Yaşamanın en büyük bedellerinden birisi belki de yitim. Kendimiz yittiğimiz ana dek, sevdiklerimizi, dostlarımızı yitirmek yaşamanın karşılığı gibi. Bu hafta da öncekilerde olduğu gibi sevdiklerimizi, dostlarımızı sonsuzluğa uğurlamanın acısını yaşadık. Hepsinin güzel anılarıyla kendimizi avutmaya gayret ederken, yarım kalmışlıklarımıza kahrettik.

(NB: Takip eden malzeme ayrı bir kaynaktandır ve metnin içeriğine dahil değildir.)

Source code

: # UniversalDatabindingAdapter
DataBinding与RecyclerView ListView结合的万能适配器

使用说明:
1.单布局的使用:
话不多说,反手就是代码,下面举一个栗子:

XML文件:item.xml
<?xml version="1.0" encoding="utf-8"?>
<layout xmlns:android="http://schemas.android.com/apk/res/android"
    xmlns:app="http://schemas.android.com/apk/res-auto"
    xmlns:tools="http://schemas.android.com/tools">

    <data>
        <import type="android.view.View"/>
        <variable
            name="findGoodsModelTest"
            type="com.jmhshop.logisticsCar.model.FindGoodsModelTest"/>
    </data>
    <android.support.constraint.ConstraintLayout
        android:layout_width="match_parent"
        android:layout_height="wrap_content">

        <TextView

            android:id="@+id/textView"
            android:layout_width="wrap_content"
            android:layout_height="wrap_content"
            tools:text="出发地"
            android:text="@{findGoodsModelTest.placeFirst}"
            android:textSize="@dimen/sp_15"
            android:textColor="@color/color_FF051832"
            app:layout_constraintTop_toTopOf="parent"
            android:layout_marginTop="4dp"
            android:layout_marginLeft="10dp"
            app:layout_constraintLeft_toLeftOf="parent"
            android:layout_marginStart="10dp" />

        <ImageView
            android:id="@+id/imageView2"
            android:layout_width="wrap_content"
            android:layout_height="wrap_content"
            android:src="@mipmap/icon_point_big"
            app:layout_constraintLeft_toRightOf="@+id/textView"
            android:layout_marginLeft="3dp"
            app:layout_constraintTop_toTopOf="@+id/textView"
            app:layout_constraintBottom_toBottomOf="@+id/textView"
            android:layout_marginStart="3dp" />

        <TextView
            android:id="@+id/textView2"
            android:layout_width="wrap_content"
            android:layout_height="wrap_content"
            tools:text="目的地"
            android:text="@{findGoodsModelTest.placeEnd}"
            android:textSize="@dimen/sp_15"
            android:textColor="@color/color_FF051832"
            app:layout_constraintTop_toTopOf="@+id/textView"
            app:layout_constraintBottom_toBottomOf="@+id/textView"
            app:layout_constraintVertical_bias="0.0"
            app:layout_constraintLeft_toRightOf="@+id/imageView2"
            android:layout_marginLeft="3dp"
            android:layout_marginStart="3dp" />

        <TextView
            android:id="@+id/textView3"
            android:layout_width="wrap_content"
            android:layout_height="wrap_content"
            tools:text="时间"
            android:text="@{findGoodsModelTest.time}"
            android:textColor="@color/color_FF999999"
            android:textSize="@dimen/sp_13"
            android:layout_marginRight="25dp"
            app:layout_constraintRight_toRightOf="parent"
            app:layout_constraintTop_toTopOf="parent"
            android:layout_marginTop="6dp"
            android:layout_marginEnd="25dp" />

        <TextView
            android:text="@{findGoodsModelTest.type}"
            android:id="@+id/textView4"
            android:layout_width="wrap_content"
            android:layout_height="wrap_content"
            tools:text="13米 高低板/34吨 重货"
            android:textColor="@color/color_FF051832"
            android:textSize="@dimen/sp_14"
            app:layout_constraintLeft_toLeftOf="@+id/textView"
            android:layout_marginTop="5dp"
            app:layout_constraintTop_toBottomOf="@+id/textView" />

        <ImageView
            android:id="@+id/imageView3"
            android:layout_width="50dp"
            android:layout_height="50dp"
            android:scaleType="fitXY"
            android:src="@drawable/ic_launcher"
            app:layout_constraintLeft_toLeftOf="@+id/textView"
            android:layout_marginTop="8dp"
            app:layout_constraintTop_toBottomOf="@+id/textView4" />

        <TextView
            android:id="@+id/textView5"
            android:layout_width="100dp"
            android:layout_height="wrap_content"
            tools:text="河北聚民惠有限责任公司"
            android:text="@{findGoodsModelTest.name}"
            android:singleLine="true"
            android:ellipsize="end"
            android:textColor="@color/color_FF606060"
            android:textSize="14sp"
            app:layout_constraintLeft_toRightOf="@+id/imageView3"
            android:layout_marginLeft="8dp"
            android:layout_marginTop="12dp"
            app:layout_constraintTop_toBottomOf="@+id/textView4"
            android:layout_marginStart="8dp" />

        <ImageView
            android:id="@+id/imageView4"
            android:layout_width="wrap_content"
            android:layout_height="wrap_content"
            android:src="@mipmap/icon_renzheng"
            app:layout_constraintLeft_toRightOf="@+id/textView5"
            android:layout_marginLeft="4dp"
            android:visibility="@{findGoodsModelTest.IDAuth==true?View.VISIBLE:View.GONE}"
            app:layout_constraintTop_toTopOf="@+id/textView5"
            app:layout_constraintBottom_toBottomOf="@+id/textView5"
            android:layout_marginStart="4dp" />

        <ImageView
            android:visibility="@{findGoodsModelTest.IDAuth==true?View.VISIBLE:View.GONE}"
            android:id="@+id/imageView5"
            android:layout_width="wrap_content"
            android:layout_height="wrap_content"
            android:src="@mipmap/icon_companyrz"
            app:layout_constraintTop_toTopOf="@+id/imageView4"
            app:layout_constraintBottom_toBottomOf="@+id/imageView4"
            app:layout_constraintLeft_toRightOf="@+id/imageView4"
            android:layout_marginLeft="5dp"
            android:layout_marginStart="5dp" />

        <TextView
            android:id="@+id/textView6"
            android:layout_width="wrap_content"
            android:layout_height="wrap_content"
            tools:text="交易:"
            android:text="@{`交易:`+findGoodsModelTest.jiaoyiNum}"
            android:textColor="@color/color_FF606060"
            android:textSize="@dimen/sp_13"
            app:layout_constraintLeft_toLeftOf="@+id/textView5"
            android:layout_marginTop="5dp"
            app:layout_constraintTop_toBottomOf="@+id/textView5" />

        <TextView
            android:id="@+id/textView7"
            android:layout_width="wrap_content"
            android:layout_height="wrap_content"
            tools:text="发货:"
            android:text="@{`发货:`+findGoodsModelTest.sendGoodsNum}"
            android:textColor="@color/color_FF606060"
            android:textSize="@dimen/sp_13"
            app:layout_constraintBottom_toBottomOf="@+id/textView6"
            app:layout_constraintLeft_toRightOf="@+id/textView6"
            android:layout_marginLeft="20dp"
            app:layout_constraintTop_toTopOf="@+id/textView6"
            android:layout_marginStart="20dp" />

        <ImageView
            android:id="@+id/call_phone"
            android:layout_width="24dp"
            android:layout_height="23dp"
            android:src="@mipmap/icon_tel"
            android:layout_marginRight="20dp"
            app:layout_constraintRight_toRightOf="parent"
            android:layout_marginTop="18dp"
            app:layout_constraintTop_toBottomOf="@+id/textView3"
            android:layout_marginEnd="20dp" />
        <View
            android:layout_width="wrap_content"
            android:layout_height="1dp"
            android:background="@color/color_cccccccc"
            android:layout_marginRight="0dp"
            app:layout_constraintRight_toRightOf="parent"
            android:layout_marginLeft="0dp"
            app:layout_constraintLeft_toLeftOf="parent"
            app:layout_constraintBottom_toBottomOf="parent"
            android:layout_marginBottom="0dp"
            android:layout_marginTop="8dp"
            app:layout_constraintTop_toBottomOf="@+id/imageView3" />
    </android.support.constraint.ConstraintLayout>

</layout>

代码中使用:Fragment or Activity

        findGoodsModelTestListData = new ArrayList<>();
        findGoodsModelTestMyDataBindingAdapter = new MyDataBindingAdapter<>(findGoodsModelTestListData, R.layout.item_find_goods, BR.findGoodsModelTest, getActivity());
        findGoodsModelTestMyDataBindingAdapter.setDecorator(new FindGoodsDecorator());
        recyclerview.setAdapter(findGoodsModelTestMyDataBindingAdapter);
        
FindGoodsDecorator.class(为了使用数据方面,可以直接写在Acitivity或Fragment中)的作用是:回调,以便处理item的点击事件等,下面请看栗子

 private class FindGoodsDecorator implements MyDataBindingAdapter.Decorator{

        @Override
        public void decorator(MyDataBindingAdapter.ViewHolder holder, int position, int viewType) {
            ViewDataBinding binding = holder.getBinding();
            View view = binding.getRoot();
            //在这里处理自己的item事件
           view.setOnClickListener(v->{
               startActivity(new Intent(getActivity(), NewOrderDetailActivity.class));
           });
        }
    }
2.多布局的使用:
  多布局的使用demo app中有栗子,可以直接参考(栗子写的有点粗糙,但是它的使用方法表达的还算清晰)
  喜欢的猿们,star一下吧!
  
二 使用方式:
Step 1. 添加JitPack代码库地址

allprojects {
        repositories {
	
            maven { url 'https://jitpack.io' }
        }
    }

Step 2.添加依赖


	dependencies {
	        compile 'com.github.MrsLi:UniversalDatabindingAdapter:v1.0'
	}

İnsanoğlunun en büyük güçlerinden birisi uyum sağlama yeteneği. İnsan her acıyı geride bırakarak, kendi yolunda gidebilen bir varlık. Meslek hayatında kayıp yaşamış kişilerle sıkça karşılaşan biri olarak söyleyebilirim ki, uyum sağlanması en zor kayıp, evlat kaybı. Allah kimseyi evlat acısı ile sınamasın. Diğer tüm kayıplara insanoğlunun dostlarından aldığı destek ve yaşama güdüsüyle zamanla uyum gösterebildiğini söyleyebilirim.
Aslında kayıpla başa çıkabilmenin en kolay ve sağlıklı yolu, gidenle güzel ve verimli bir ilişkinin sağlıklıyken yaşanmış olması. Geride vedalaşmak ve helalleşmek için ne kadar az alan kaldıysa, 'keşke' sözleri ne kadar söylenmiyorsa kaybı kabullenebilmek ve gidenle vedalaşabilmek o kadar mümkün oluyor.

Kaybın bedeli büyük de olsa verdiği tek armağan olgunlaşmaya katkı sağlaması. Her giden adeta yüzümüzdeki yeni bir çizgiymişçesine gönlümüzde yeni bir çizik atarken, gönül olgunluğu sağlamada da bir veda hediyesi sunuyor bize. Bu çiziğin gidenin hayatımızdaki yerine göre derinliği değişiyor ama sonuç aynı.

En başta dediğim gibi, yaşamanın en büyük bedeli yitimlere katlanabilmek. Uzlaşmalarımızı yaşarken yapabilmek, kucaklaşabilmek, helalleşebilmek hem yaşarken sevdiklerimizle keyifli, kaliteli bir ilişki yaşamamızı sağlayacak, hem de kendimiz tüm sevdiklerimize veda edene kadar geçen sürede bize gönül zenginliği sağlayacaktır.
Bu satırları okuyan siz dostlarıma, sevdiklerinizle sevginin, mutluluğun paylaşıldığı, vedalaşma anı geldiğinde güzel anılarla donanmış bir ömür diliyorum.